- **Work instructions**: Find every line in the records below that contains "parameters", and copy it.

- **Saved data entries**:
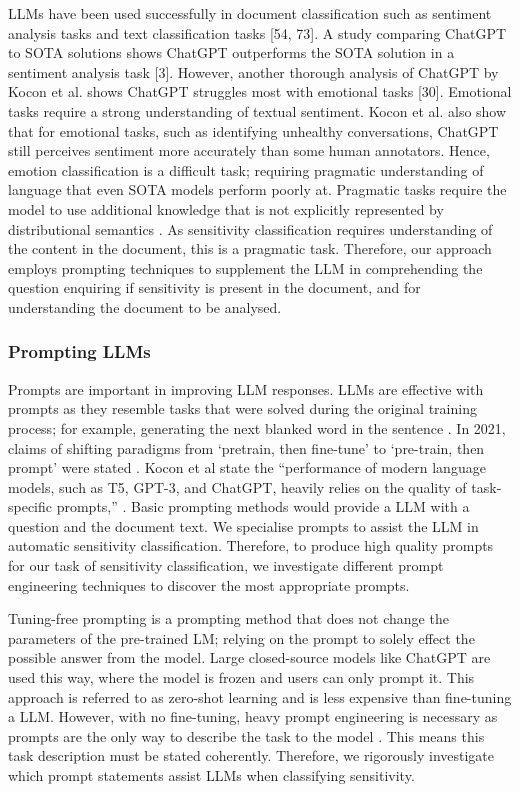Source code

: LLMs have been used successfully in document classification such as sentiment analysis tasks \cite{gao2020making, qin2023chatgpt, amin2023will} and text classification tasks [54, 73]. A study comparing ChatGPT to SOTA solutions shows ChatGPT outperforms the SOTA solution in a sentiment analysis task [3]. However, another thorough analysis of ChatGPT by Kocon et al. shows ChatGPT struggles most with emotional tasks [30]. Emotional tasks require a strong understanding of textual sentiment. Kocon et al. also show that for emotional tasks, such as identifying unhealthy conversations, ChatGPT still perceives sentiment more accurately than some human annotators. Hence, emotion classification is a difficult task; requiring pragmatic understanding of language that even SOTA models perform poorly at. Pragmatic tasks require the model to use additional knowledge that is not explicitly represented by distributional semantics \cite{kocon2023chatgpt}. As sensitivity classification requires understanding of the content in the document, this is a pragmatic task. Therefore, our approach employs prompting techniques to supplement the LLM in comprehending the question enquiring if sensitivity is present in the document, and for understanding the document to be analysed.

\subsubsection{Prompting LLMs}
Prompts are important in improving LLM responses. LLMs are effective with prompts as they resemble tasks that were solved during the original training process; for example, generating the next blanked word in the sentence \cite{liu2023pre}. In 2021, claims of shifting paradigms from ‘pretrain, then fine-tune’ to ‘pre-train, then prompt’ were stated \cite{liu2023pre}. Kocon et al state the “performance of modern language models, such as T5, GPT-3, and ChatGPT, heavily relies on the quality of task-specific prompts,” \cite{kocon2023chatgpt}. Basic prompting methods would provide a LLM with a question and the document text. We specialise prompts to assist the LLM in automatic sensitivity classification. Therefore, to produce high quality prompts for our task of sensitivity classification, we investigate different prompt engineering techniques to discover the most appropriate prompts.

Tuning-free prompting is a prompting method that does not change the parameters of the pre-trained LM; relying on the prompt to solely effect the possible answer from the model. Large closed-source models like ChatGPT \cite{brown2020language} are used this way, where the model is frozen and users can only prompt it. This approach is referred to as zero-shot learning and is less expensive than fine-tuning a LLM. However, with no fine-tuning, heavy prompt engineering is necessary as prompts are the only way to describe the task to the model \cite{liu2023pre}. This means this task description must be stated coherently. Therefore, we rigorously investigate which prompt statements assist LLMs when classifying sensitivity.

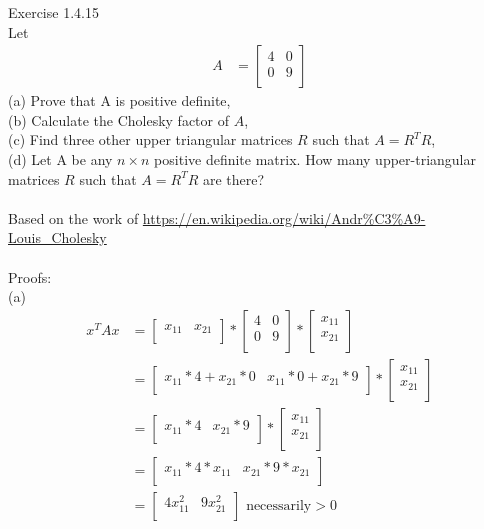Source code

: \documentclass{article}
\begin{document}
	Exercise 1.4.15\\
	Let\\
	\begin{align*}
	A &= \begin{bmatrix}
		4 & 0\\
		0 & 9\\
		\end{bmatrix}
	\end{align*}
	(a) Prove that A is positive definite,\\
	(b) Calculate the Cholesky factor of $A$,\\
	(c) Find three other upper triangular matrices $R$ such that $A = R^TR$,\\
	(d) Let A be any $n \times n$ positive definite matrix. How many upper-triangular matrices $R$ such that $A = R^TR$ are there?\\
	\\
	Based on the work of \url{https://en.wikipedia.org/wiki/Andr\%C3\%A9-Louis_Cholesky}\\
	\\
	Proofs:\\
	(a)\\
	\begin{align*}
	x^TAx &= \begin{bmatrix}
	x_{11} & x_{21}\\
	\end{bmatrix} * \begin{bmatrix}
	4 & 0\\
	0 & 9\\
	\end{bmatrix} * \begin{bmatrix}
	x_{11}\\
	x_{21}\\
	\end{bmatrix}\\
	&= \begin{bmatrix}
	x_{11}*4 + x_{21}*0 & x_{11}*0 + x_{21}*9\\
	\end{bmatrix} * \begin{bmatrix}
	x_{11}\\
	x_{21}\\
	\end{bmatrix}\\
	&= \begin{bmatrix}
	x_{11}*4 & x_{21}*9\\
	\end{bmatrix} * \begin{bmatrix}
	x_{11}\\
	x_{21}\\
	\end{bmatrix}\\
	&= \begin{bmatrix}
	x_{11}*4*x_{11} & x_{21}*9*x_{21}\\
	\end{bmatrix}\\	
	&= \begin{bmatrix}
	4x_{11}^2 & 9x_{21}^2\\
	\end{bmatrix} \text{ necessarily} > 0\\	
	\end{align*}
\end{document}
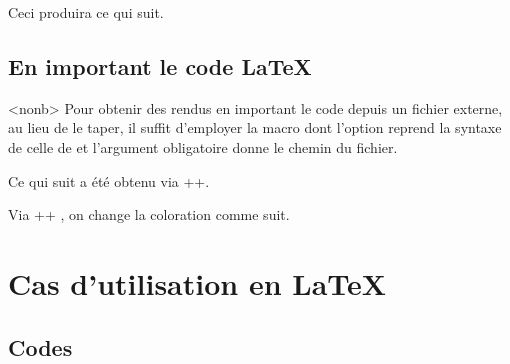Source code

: \documentclass[10pt, a4paper]{article}
\begin{document}


\begin{bdocexa}
    \leavevmode


    Ceci produira ce qui suit.

    \medskip

    
\end{bdocexa}




\subsection{En important le code \LaTeX}

\begin{bdocexa}<nonb>
    Pour obtenir des rendus en important le code depuis un fichier externe, au lieu de le taper, il suffit d'employer la macro  dont l'option reprend la syntaxe de celle de  et l'argument obligatoire donne le chemin du fichier.

    \medskip

    Ce qui suit a été obtenu via \bdocinlatex++.

    \medskip


    \medskip

    Via \bdocinlatex++ , on change la coloration comme suit.

    \medskip

\end{bdocexa}


\section{Cas d'utilisation en \LaTeX}

\subsection{Codes }
\end{document}
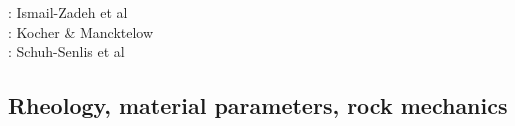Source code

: \begin{scriptsize}
\twothousandone: Ismail-Zadeh et al \cite{istv01}\\
\twothousandfive: Kocher \& Mancktelow \cite{koma05}\\
\twothousandtwenty: Schuh-Senlis et al \cite{sctc20}
\end{scriptsize}


\subsection{Rheology, material parameters, rock mechanics}

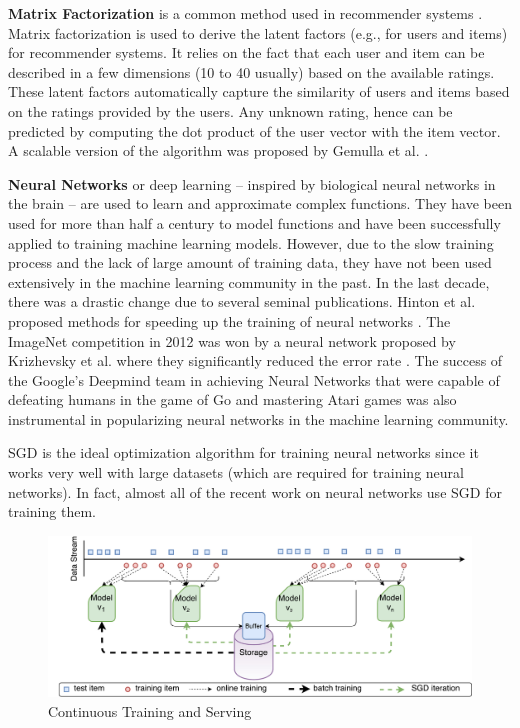 \documentclass{vldb}
\begin{document}
\textbf{Matrix Factorization} is a common method used in recommender systems \cite{koren2009matrix}. 
Matrix factorization is used to derive the latent factors (e.g., for users and items) for recommender systems.
It relies on the fact that each user and item can be described in a few dimensions (10 to 40 usually) based on the available ratings.
These latent factors automatically capture the similarity of users and items based on the ratings provided by the users.
Any unknown rating, hence can be predicted by computing the dot product of the user vector with the item vector.
A scalable version of the algorithm was proposed by Gemulla et al. \cite{gemulla2011large}.

\textbf{Neural Networks} or deep learning -- inspired by biological neural networks in the brain -- are used to learn and approximate complex functions. 
They have been used for more than half a century to model functions and have been successfully applied to training machine learning models.
However, due to the slow training process and the lack of large amount of training data, they have not been used extensively in the machine learning community in the past.
In the last decade, there was a drastic change due to several seminal publications.
Hinton et al. proposed methods for speeding up the training of neural networks \cite{hinton2006fast}.
The ImageNet competition \cite{ILSVRC15} in 2012 was won by a neural network proposed by Krizhevsky et al. where they significantly reduced the error rate \cite{krizhevsky2012imagenet}. 
The success of the Google's Deepmind team in achieving Neural Networks that were capable of defeating humans in the game of Go \cite{silver2016mastering} and mastering Atari games \cite{mnih2013playing} was also instrumental in popularizing neural networks in the machine learning community.

SGD is the ideal optimization algorithm for training neural networks since it works very well with large datasets (which are required for training neural networks).
In fact, almost all of the recent work on neural networks use SGD for training them.

\begin{figure}[t]
\centering
\includegraphics[width=.6\textwidth]{../images/continuous-1.pdf}
\caption{Continuous Training and Serving}
\label{fig:cont-training-serving}
\end{figure}
\end{document}
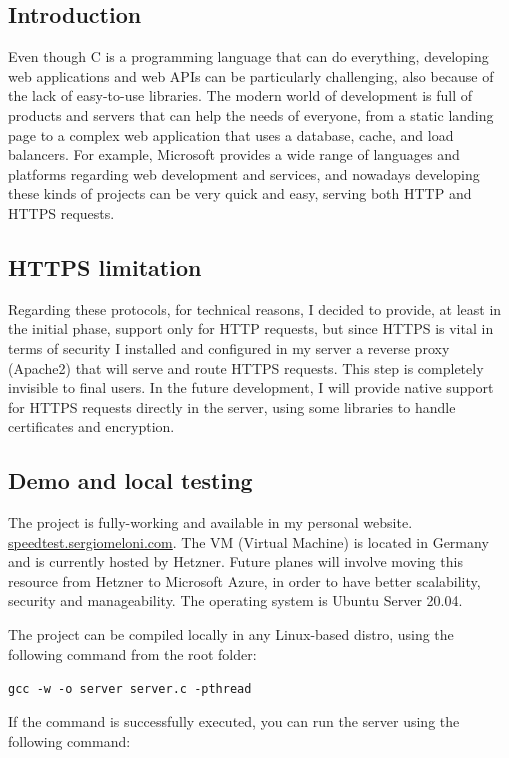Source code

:\documentclass{article}
\begin{document}
\subsection{Introduction}
Even though C is a programming language that can do everything, developing web applications and web APIs can be particularly challenging, also because of the lack of easy-to-use libraries. The modern world of development is full of products and servers that can help the needs of everyone, from a static landing page to a complex web application that uses a database, cache, and load balancers. For example, Microsoft provides a wide range of languages and platforms regarding web development and services, and nowadays developing these kinds of projects can be very quick and easy, serving both HTTP and HTTPS requests.

\subsection{HTTPS limitation}
Regarding these protocols, for technical reasons, I decided to provide, at least in the initial phase, support only for HTTP requests, but since HTTPS is vital in terms of security I installed and configured in my server a reverse proxy (Apache2) that will serve and route HTTPS requests. This step is completely invisible to final users. In the future development, I will provide native support for HTTPS requests directly in the server, using some libraries to handle certificates and encryption.

\subsection{Demo and local testing}
The project is fully-working and available in my personal website. \href{https://speedtest.sergiomeloni.com}{speedtest.sergiomeloni.com}. The VM (Virtual Machine) is located in Germany and is currently hosted by Hetzner. Future planes will involve moving this resource from Hetzner to Microsoft Azure, in order to have better scalability, security and manageability. The operating system is Ubuntu Server 20.04.

The project can be compiled locally in any Linux-based distro, using the following command from the root folder:

\texttt{gcc -w -o server server.c -pthread}

If the command is successfully executed, you can run the server using the following command:
\end{document}
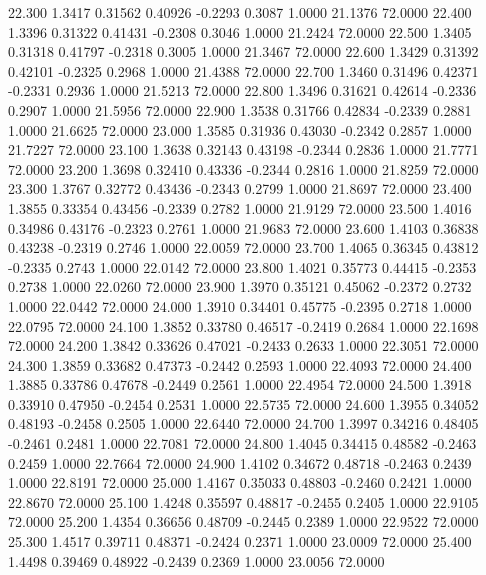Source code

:   22.300   1.3417   0.31562   0.40926  -0.2293   0.3087   1.0000  21.1376  72.0000
  22.400   1.3396   0.31322   0.41431  -0.2308   0.3046   1.0000  21.2424  72.0000
  22.500   1.3405   0.31318   0.41797  -0.2318   0.3005   1.0000  21.3467  72.0000
  22.600   1.3429   0.31392   0.42101  -0.2325   0.2968   1.0000  21.4388  72.0000
  22.700   1.3460   0.31496   0.42371  -0.2331   0.2936   1.0000  21.5213  72.0000
  22.800   1.3496   0.31621   0.42614  -0.2336   0.2907   1.0000  21.5956  72.0000
  22.900   1.3538   0.31766   0.42834  -0.2339   0.2881   1.0000  21.6625  72.0000
  23.000   1.3585   0.31936   0.43030  -0.2342   0.2857   1.0000  21.7227  72.0000
  23.100   1.3638   0.32143   0.43198  -0.2344   0.2836   1.0000  21.7771  72.0000
  23.200   1.3698   0.32410   0.43336  -0.2344   0.2816   1.0000  21.8259  72.0000
  23.300   1.3767   0.32772   0.43436  -0.2343   0.2799   1.0000  21.8697  72.0000
  23.400   1.3855   0.33354   0.43456  -0.2339   0.2782   1.0000  21.9129  72.0000
  23.500   1.4016   0.34986   0.43176  -0.2323   0.2761   1.0000  21.9683  72.0000
  23.600   1.4103   0.36838   0.43238  -0.2319   0.2746   1.0000  22.0059  72.0000
  23.700   1.4065   0.36345   0.43812  -0.2335   0.2743   1.0000  22.0142  72.0000
  23.800   1.4021   0.35773   0.44415  -0.2353   0.2738   1.0000  22.0260  72.0000
  23.900   1.3970   0.35121   0.45062  -0.2372   0.2732   1.0000  22.0442  72.0000
  24.000   1.3910   0.34401   0.45775  -0.2395   0.2718   1.0000  22.0795  72.0000
  24.100   1.3852   0.33780   0.46517  -0.2419   0.2684   1.0000  22.1698  72.0000
  24.200   1.3842   0.33626   0.47021  -0.2433   0.2633   1.0000  22.3051  72.0000
  24.300   1.3859   0.33682   0.47373  -0.2442   0.2593   1.0000  22.4093  72.0000
  24.400   1.3885   0.33786   0.47678  -0.2449   0.2561   1.0000  22.4954  72.0000
  24.500   1.3918   0.33910   0.47950  -0.2454   0.2531   1.0000  22.5735  72.0000
  24.600   1.3955   0.34052   0.48193  -0.2458   0.2505   1.0000  22.6440  72.0000
  24.700   1.3997   0.34216   0.48405  -0.2461   0.2481   1.0000  22.7081  72.0000
  24.800   1.4045   0.34415   0.48582  -0.2463   0.2459   1.0000  22.7664  72.0000
  24.900   1.4102   0.34672   0.48718  -0.2463   0.2439   1.0000  22.8191  72.0000
  25.000   1.4167   0.35033   0.48803  -0.2460   0.2421   1.0000  22.8670  72.0000
  25.100   1.4248   0.35597   0.48817  -0.2455   0.2405   1.0000  22.9105  72.0000
  25.200   1.4354   0.36656   0.48709  -0.2445   0.2389   1.0000  22.9522  72.0000
  25.300   1.4517   0.39711   0.48371  -0.2424   0.2371   1.0000  23.0009  72.0000
  25.400   1.4498   0.39469   0.48922  -0.2439   0.2369   1.0000  23.0056  72.0000
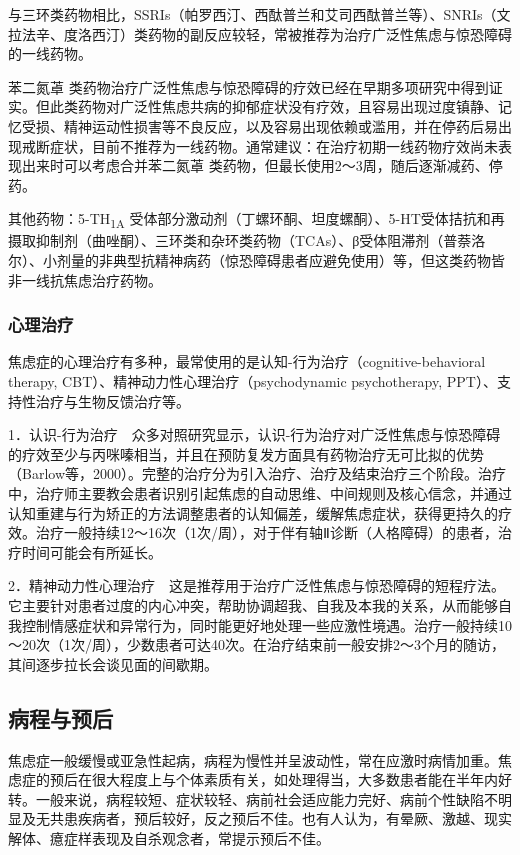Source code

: 与三环类药物相比，SSRIs（帕罗西汀、西酞普兰和艾司西酞普兰等）、SNRIs（文拉法辛、度洛西汀）类药物的副反应较轻，常被推荐为治疗广泛性焦虑与惊恐障碍的一线药物。

苯二氮䓬
类药物治疗广泛性焦虑与惊恐障碍的疗效已经在早期多项研究中得到证实。但此类药物对广泛性焦虑共病的抑郁症状没有疗效，且容易出现过度镇静、记忆受损、精神运动性损害等不良反应，以及容易出现依赖或滥用，并在停药后易出现戒断症状，目前不推荐为一线药物。通常建议：在治疗初期一线药物疗效尚未表现出来时可以考虑合并苯二氮䓬
类药物，但最长使用2～3周，随后逐渐减药、停药。

其他药物：5-TH\textsubscript{1A}
受体部分激动剂（丁螺环酮、坦度螺酮）、5-HT受体拮抗和再摄取抑制剂（曲唑酮）、三环类和杂环类药物（TCAs）、β受体阻滞剂（普萘洛尔）、小剂量的非典型抗精神病药（惊恐障碍患者应避免使用）等，但这类药物皆非一线抗焦虑治疗药物。

\subsubsection{心理治疗}

焦虑症的心理治疗有多种，最常使用的是认知-行为治疗（cognitive-behavioral
therapy, CBT）、精神动力性心理治疗（psychodynamic psychotherapy,
PPT）、支持性治疗与生物反馈治疗等。

1．认识-行为治疗　众多对照研究显示，认识-行为治疗对广泛性焦虑与惊恐障碍的疗效至少与丙咪嗪相当，并且在预防复发方面具有药物治疗无可比拟的优势（Barlow等，2000）。完整的治疗分为引入治疗、治疗及结束治疗三个阶段。治疗中，治疗师主要教会患者识别引起焦虑的自动思维、中间规则及核心信念，并通过认知重建与行为矫正的方法调整患者的认知偏差，缓解焦虑症状，获得更持久的疗效。治疗一般持续12～16次（1次/周），对于伴有轴Ⅱ诊断（人格障碍）的患者，治疗时间可能会有所延长。

2．精神动力性心理治疗　这是推荐用于治疗广泛性焦虑与惊恐障碍的短程疗法。它主要针对患者过度的内心冲突，帮助协调超我、自我及本我的关系，从而能够自我控制情感症状和异常行为，同时能更好地处理一些应激性境遇。治疗一般持续10～20次（1次/周），少数患者可达40次。在治疗结束前一般安排2～3个月的随访，其间逐步拉长会谈见面的间歇期。

\subsection{病程与预后}

焦虑症一般缓慢或亚急性起病，病程为慢性并呈波动性，常在应激时病情加重。焦虑症的预后在很大程度上与个体素质有关，如处理得当，大多数患者能在半年内好转。一般来说，病程较短、症状较轻、病前社会适应能力完好、病前个性缺陷不明显及无共患疾病者，预后较好，反之预后不佳。也有人认为，有晕厥、激越、现实解体、癔症样表现及自杀观念者，常提示预后不佳。


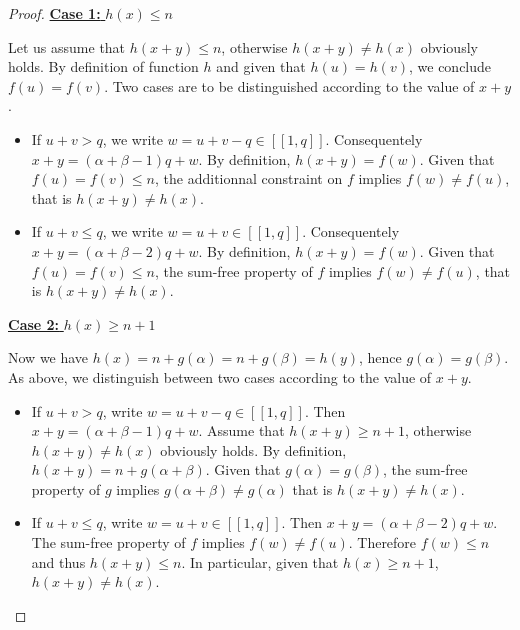 \documentclass[final,onefignum,onetabnum]{siamart190516}
\begin{document}
\begin{proof}
	\noindent \underline{\textbf{Case 1:} \(h(x) \leqslant n\)}
	\par
	Let us assume that \(h(x+y) \leqslant n\), otherwise \(h(x + y) \neq h(x)\) obviously holds. By definition of function 
	\(h\) and given that \(h(u) = h(v)\), we conclude \(f(u) = f(v)\). Two cases are to be distinguished according to the value of \(x + y\).
	
	\begin{itemize}
	\item If \(u + v > q\), we write \(w = u + v - q \in [\![1, q]\!]\). Consequentely \(x + y = (\alpha + \beta - 1) q + w\). By definition, 
		\(h(x + y) = f(w)\). Given that \(f(u) = f(v) \leqslant n\), the additionnal constraint on \(f\) implies \(f(w) 
		\neq f(u)\), that is \(h(x + y) \neq h(x)\).
	\item If \(u + v \leqslant q\), we write \(w = u + v \in [\![1, q]\!]\). Consequentely \(x+y = (\alpha + \beta- 2) q + w\). By definition, 
		\(h(x + y) = f(w)\). Given that \(f(u) = f(v) \leqslant n\), the sum-free property of \(f\) implies \(f(w) \neq f(u)\), 
		that is \(h(x + y) \neq h(x)\).
	\end{itemize} 
	  
	\noindent \underline{\textbf{Case 2:} \(h(x) \geqslant n + 1\)}
	\par
	Now we have \(h(x) = n + g(\alpha) = 
	n + g(\beta) = h(y)\), hence \(g(\alpha) = g(\beta)\). As above, we distinguish between two cases according 
	to the value of \(x + y\).
	
	\begin{itemize}
	\item \begin{sloppypar}
		If \(u + v > q\), write \(w = u + v - q \in [\![1, q]\!]\). Then \(x + y = (\alpha + \beta - 1) q + w\). Assume that 
		\({h(x+y) \geqslant n + 1}\),  otherwise \(h(x + y) \neq h(x)\) obviously holds. By definition, \({h(x + y) = n + g(\alpha + 
		\beta)}\). Given that \(g(\alpha) = g(\beta)\), the sum-free property of \(g\) implies \(g(\alpha + \beta) 
		\neq g(\alpha)\) that is \(h(x + y) \neq h(x)\).
		\end{sloppypar}
	\item  If \(u + v \leqslant q\), write \(w = u + v \in [\![1, q]\!]\). Then \(x+y = (\alpha + \beta- 2) q + w\). The sum-free 
		property of \(f\) implies \(f(w) \neq f(u)\). Therefore \(f(w) \leqslant n\) and thus \(h(x + y) \leqslant n\). In particular,
		given that \(h(x) \geqslant n + 1\), \(h(x + y) \neq h(x)\).
	\end{itemize}
\end{proof}
\end{document}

- **Solution to the exercise**:
Tuning-free prompting is a prompting method that does not change the parameters of the pre-trained LM; relying on the prompt to solely effect the possible answer from the model. Large closed-source models like ChatGPT \cite{brown2020language} are used this way, where the model is frozen and users can only prompt it. This approach is referred to as zero-shot learning and is less expensive than fine-tuning a LLM. However, with no fine-tuning, heavy prompt engineering is necessary as prompts are the only way to describe the task to the model \cite{liu2023pre}. This means this task description must be stated coherently. Therefore, we rigorously investigate which prompt statements assist LLMs when classifying sensitivity.
\subsection{Rheology, material parameters, rock mechanics}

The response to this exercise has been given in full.